Rosston said the T-Mobile proposal is in keeping with concerns in a Department of Justice filing on spectrum aggregation and competition (CD April 15 p7) and also would ensure broader participation in the auction. “T-Mobile ... believes that there will not be a revenue shortfall because other bidders would have more incentive to show up at the auction and bid aggressively if they realize there is a likelihood that they will acquire spectrum and, conversely, T-Mobile believes that without such assurances they wouldn’t show up and the large carriers would acquire spectrum cheaply, suppressing auction revenues.”

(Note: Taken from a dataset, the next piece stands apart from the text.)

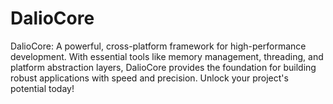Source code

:# DalioCore
 DalioCore: A powerful, cross-platform framework for high-performance development. With essential tools like memory management, threading, and platform abstraction layers, DalioCore provides the foundation for building robust applications with speed and precision. Unlock your project's potential today!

Rosston was asked why a major carrier like T-Mobile needs the protections it’s seeking in the proposal from the nation’s two largest competitors -- Verizon Wireless and AT&T. DOJ discussed “use value” and “foreclosure value” in its April filing, he said. “The fact that a big company has a lot of resources doesn’t mean it should have to pay more than its use value for the spectrum,” he said. “The fact that somebody else has foreclosure value is an issue in competition policy. That’s the point of it, not whether T-Mobile is a big company or not."
"T-Mobile US is a newly publicly traded company,” Russo said. “If you look at the percentage of the marketplace right now, T-Mobile is about 10 percent, where the big two are about 33 percent. We see there could be a definite incentive to block competition and to foreclose us from entering the auction. I think that’s a real threat.”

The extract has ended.